↓

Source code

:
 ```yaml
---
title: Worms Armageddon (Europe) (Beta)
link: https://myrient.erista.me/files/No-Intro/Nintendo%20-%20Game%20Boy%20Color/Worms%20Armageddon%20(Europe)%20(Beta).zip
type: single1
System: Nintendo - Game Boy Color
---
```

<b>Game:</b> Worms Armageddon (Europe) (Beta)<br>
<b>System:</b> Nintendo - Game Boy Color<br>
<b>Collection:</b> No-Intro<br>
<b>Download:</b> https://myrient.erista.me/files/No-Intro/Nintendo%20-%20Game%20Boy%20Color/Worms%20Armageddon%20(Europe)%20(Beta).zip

↑

• _TASK GOAL_
The lines to return run from the one containing "<b>Game:</b> Worms Armageddon" through the last line of the material above. Please reproduce them exactly.

• _SOLUTION_
<b>Game:</b> Worms Armageddon (Europe) (Beta)<br>
<b>System:</b> Nintendo - Game Boy Color<br>
<b>Collection:</b> No-Intro<br>
<b>Download:</b> https://myrient.erista.me/files/No-Intro/Nintendo%20-%20Game%20Boy%20Color/Worms%20Armageddon%20(Europe)%20(Beta).zip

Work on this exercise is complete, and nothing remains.